▶ **Work item**
Report the count of lines in the records below that hold the word "drmModeObjectProperties", omitting everything but the number.

▶ **Data**
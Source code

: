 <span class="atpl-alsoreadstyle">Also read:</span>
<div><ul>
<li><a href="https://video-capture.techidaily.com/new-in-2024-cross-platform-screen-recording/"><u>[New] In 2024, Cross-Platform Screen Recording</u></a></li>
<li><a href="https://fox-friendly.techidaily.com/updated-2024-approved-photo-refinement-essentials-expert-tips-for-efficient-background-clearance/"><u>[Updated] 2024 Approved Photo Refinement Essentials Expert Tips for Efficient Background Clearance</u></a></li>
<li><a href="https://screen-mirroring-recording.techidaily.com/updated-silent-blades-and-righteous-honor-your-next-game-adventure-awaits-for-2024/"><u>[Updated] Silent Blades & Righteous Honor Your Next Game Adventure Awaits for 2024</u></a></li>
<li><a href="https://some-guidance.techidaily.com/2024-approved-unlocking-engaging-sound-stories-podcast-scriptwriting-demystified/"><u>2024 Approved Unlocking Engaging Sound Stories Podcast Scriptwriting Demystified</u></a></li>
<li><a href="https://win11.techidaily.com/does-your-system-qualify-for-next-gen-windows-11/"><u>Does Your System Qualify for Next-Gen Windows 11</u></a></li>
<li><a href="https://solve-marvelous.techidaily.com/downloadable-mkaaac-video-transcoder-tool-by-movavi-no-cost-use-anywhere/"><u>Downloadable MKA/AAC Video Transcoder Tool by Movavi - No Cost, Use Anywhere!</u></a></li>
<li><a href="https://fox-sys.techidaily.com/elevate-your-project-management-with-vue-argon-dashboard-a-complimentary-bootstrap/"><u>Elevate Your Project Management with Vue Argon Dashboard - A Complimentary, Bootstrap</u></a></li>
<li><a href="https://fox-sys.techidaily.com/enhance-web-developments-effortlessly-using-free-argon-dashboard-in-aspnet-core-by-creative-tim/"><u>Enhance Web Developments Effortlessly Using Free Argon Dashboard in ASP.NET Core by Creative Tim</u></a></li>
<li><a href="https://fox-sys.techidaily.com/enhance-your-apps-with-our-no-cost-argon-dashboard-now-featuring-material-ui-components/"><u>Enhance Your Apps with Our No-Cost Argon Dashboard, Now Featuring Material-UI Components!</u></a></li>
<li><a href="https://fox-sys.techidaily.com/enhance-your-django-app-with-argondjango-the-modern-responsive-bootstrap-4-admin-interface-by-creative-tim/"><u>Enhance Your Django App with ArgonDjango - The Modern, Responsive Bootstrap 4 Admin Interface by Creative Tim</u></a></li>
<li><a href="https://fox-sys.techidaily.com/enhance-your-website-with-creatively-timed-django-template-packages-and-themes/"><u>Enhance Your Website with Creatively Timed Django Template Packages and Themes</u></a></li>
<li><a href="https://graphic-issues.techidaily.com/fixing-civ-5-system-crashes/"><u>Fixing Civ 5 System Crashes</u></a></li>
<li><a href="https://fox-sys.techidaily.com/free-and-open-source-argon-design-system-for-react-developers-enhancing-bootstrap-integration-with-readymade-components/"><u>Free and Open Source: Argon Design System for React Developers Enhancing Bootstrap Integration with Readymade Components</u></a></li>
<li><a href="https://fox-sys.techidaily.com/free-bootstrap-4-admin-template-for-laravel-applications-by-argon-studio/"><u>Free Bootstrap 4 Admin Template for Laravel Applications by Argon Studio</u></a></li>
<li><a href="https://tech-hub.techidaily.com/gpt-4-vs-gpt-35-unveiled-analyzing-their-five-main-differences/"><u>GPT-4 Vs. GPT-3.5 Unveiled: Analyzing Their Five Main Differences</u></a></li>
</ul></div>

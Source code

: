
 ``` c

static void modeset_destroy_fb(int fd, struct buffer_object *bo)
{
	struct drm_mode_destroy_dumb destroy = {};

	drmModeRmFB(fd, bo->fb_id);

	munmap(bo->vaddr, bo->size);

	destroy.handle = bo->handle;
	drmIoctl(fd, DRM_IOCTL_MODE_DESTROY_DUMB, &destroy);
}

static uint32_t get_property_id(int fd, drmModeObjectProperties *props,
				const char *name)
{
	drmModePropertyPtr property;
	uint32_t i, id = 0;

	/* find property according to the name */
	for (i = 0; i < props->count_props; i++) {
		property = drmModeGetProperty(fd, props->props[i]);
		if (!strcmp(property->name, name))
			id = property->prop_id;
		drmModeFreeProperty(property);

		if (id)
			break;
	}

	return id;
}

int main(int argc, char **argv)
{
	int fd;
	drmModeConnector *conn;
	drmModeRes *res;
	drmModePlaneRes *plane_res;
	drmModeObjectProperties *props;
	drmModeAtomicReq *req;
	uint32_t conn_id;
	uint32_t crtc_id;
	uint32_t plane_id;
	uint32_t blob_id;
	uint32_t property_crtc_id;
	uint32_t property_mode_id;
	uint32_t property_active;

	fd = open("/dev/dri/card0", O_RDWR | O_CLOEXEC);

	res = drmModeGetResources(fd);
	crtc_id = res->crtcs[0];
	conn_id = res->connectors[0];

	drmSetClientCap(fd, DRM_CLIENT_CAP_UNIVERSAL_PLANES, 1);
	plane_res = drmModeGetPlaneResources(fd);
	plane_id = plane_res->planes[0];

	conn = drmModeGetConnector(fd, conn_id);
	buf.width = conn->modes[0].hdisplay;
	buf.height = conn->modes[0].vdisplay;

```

▶ **Exercise solution**
2